● **Work to be completed**:
Extract the listing in its entirety, keeping each line identical to the original.

● **Dataset entries**:
+-------+

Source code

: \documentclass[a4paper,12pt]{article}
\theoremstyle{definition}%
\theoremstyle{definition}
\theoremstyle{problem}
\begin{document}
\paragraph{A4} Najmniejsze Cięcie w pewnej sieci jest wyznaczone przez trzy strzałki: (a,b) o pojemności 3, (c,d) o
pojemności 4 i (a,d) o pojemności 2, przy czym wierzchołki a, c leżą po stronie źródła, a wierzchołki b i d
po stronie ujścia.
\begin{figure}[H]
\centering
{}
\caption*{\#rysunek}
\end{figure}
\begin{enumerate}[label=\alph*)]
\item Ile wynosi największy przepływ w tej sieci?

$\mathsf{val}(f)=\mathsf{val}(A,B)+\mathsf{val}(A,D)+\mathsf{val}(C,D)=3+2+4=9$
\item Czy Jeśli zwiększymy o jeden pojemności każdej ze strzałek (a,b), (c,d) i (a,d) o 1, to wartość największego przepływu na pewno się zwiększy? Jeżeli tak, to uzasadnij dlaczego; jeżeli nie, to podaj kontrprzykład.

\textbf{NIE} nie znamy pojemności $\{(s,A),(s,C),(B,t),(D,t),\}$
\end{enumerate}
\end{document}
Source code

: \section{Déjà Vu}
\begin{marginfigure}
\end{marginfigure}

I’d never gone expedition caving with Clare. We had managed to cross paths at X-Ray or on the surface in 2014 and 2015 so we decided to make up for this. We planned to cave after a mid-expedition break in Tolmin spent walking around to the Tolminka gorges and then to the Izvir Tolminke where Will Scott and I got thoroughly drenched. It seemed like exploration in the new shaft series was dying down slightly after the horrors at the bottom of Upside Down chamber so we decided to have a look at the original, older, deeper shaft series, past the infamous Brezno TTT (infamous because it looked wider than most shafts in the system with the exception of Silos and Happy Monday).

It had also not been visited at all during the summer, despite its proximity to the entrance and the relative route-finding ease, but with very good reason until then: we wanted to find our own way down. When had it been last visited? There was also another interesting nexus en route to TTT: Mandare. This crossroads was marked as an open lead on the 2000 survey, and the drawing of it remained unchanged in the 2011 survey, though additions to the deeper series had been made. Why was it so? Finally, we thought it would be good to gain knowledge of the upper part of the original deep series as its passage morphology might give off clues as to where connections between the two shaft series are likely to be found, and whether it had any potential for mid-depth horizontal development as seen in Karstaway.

+-------+

● **Expected output**:
Source code

: \documentclass[a4paper,12pt]{article}
\theoremstyle{definition}%
\theoremstyle{definition}
\theoremstyle{problem}
\begin{document}
\paragraph{A4} Najmniejsze Cięcie w pewnej sieci jest wyznaczone przez trzy strzałki: (a,b) o pojemności 3, (c,d) o
pojemności 4 i (a,d) o pojemności 2, przy czym wierzchołki a, c leżą po stronie źródła, a wierzchołki b i d
po stronie ujścia.
\begin{figure}[H]
\centering
{}
\caption*{\#rysunek}
\end{figure}
\begin{enumerate}[label=\alph*)]
\item Ile wynosi największy przepływ w tej sieci?

$\mathsf{val}(f)=\mathsf{val}(A,B)+\mathsf{val}(A,D)+\mathsf{val}(C,D)=3+2+4=9$
\item Czy Jeśli zwiększymy o jeden pojemności każdej ze strzałek (a,b), (c,d) i (a,d) o 1, to wartość największego przepływu na pewno się zwiększy? Jeżeli tak, to uzasadnij dlaczego; jeżeli nie, to podaj kontrprzykład.

\textbf{NIE} nie znamy pojemności $\{(s,A),(s,C),(B,t),(D,t),\}$
\end{enumerate}
\end{document}
Source code

: \section{Déjà Vu}
\begin{marginfigure}
\end{marginfigure}

I’d never gone expedition caving with Clare. We had managed to cross paths at X-Ray or on the surface in 2014 and 2015 so we decided to make up for this. We planned to cave after a mid-expedition break in Tolmin spent walking around to the Tolminka gorges and then to the Izvir Tolminke where Will Scott and I got thoroughly drenched. It seemed like exploration in the new shaft series was dying down slightly after the horrors at the bottom of Upside Down chamber so we decided to have a look at the original, older, deeper shaft series, past the infamous Brezno TTT (infamous because it looked wider than most shafts in the system with the exception of Silos and Happy Monday).

It had also not been visited at all during the summer, despite its proximity to the entrance and the relative route-finding ease, but with very good reason until then: we wanted to find our own way down. When had it been last visited? There was also another interesting nexus en route to TTT: Mandare. This crossroads was marked as an open lead on the 2000 survey, and the drawing of it remained unchanged in the 2011 survey, though additions to the deeper series had been made. Why was it so? Finally, we thought it would be good to gain knowledge of the upper part of the original deep series as its passage morphology might give off clues as to where connections between the two shaft series are likely to be found, and whether it had any potential for mid-depth horizontal development as seen in Karstaway.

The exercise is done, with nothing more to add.